» **Exercise description**
With the line containing "Uranus's rings" as the starting point, write out each line exactly through the final line of the listing, both ends included.

» **Information given**
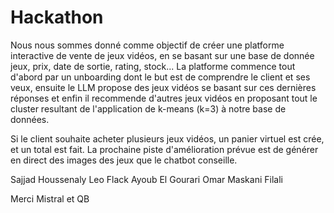 # Hackathon

Nous nous sommes donné comme objectif de créer une platforme interactive de vente de jeux vidéos,
en se basant sur une base de donnée jeux, prix, date de sortie, rating, stock...
La platforme commence tout d'abord par un unboarding dont le but est de comprendre le client et ses veux,
ensuite le LLM propose des jeux vidéos se basant sur ces dernières réponses et enfin il recommende d'autres jeux vidéos
en proposant tout le cluster resultant de l'application de k-means (k=3) à notre base de données.

Si le client souhaite acheter plusieurs jeux vidéos, un panier virtuel est crée, et un total est fait. La prochaine piste d'amélioration prévue est de générer en direct des images 
des jeux que le chatbot conseille. 

Sajjad Houssenaly
Leo Flack
Ayoub El Gourari
Omar Maskani Filali

Merci Mistral et QB
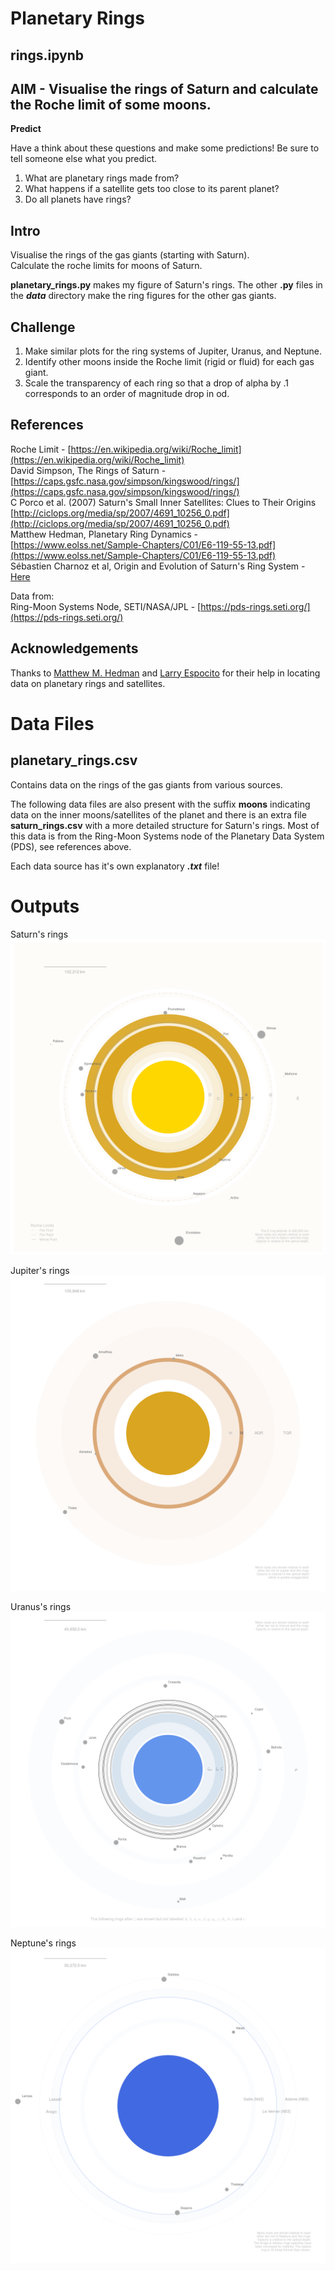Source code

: # Planetary Rings

## rings.ipynb
## AIM - Visualise the rings of Saturn and calculate the Roche limit of some moons.

**Predict**

Have a think about these questions and make some predictions! Be sure to tell someone else what you predict.

1) What are planetary rings made from?  
2) What happens if a satellite gets too close to its parent planet?  
3) Do all planets have rings?

## Intro

Visualise the rings of the gas giants (starting with Saturn).  
Calculate the roche limits for moons of Saturn.

**planetary_rings.py** makes my figure of Saturn's rings. The other **.py** files in the ***data*** directory make the ring figures for the other gas giants.

## Challenge

1) Make similar plots for the ring systems of Jupiter, Uranus, and Neptune.  
2) Identify other moons inside the Roche limit (rigid or fluid) for each gas giant.  
3) Scale the transparency of each ring so that a drop of alpha by .1 corresponds to an order of magnitude drop in od.  
## References

Roche Limit - [https://en.wikipedia.org/wiki/Roche_limit](https://en.wikipedia.org/wiki/Roche_limit)  
David Simpson, The Rings of Saturn - [https://caps.gsfc.nasa.gov/simpson/kingswood/rings/](https://caps.gsfc.nasa.gov/simpson/kingswood/rings/)  
C Porco et al. (2007) Saturn's Small Inner Satellites: Clues to Their Origins [http://ciclops.org/media/sp/2007/4691_10256_0.pdf](http://ciclops.org/media/sp/2007/4691_10256_0.pdf)  
Matthew Hedman, Planetary Ring Dynamics - [https://www.eolss.net/Sample-Chapters/C01/E6-119-55-13.pdf](https://www.eolss.net/Sample-Chapters/C01/E6-119-55-13.pdf)  
Sébastien Charnoz et al, Origin and Evolution of Saturn's Ring System - [Here](http://lasp.colorado.edu/~espoclass/ASTR_5835_Fall-2017-Review%20Chapters-Saturn/17-Origin%20and%20Evolution%20of%20Saturn%27s%20Ring%20System.pdf)

Data from:  
Ring-Moon Systems Node, SETI/NASA/JPL - [https://pds-rings.seti.org/](https://pds-rings.seti.org/)  

## Acknowledgements

Thanks to [Matthew M. Hedman](https://webpages.uidaho.edu/mhedman/) and [Larry Espocito](http://lasp.colorado.edu/~esposito/) for their help in locating data on planetary rings and satellites.

# Data Files

## planetary_rings.csv

Contains data on the rings of the gas giants from various sources.

The following data files are also present with the suffix **moons** indicating data on the inner moons/satellites of the planet and there is an extra file **saturn_rings.csv** with a more detailed structure for Saturn's rings. Most of this data is from the Ring-Moon Systems node of the Planetary Data System (PDS), see references above.

Each data source has it's own explanatory ***.txt*** file!

# Outputs

Saturn's rings
![AstroWelcome](./figures/saturn_rings_roche.png)

Jupiter's rings
![AstroWelcome](./figures/jupiter_rings.png)

Uranus's rings
![AstroWelcome](./figures/uranus_rings.png)

Neptune's rings
![AstroWelcome](./figures/neptune_rings.png)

» **Response area**
Uranus's rings
![AstroWelcome](./figures/uranus_rings.png)

Neptune's rings
![AstroWelcome](./figures/neptune_rings.png)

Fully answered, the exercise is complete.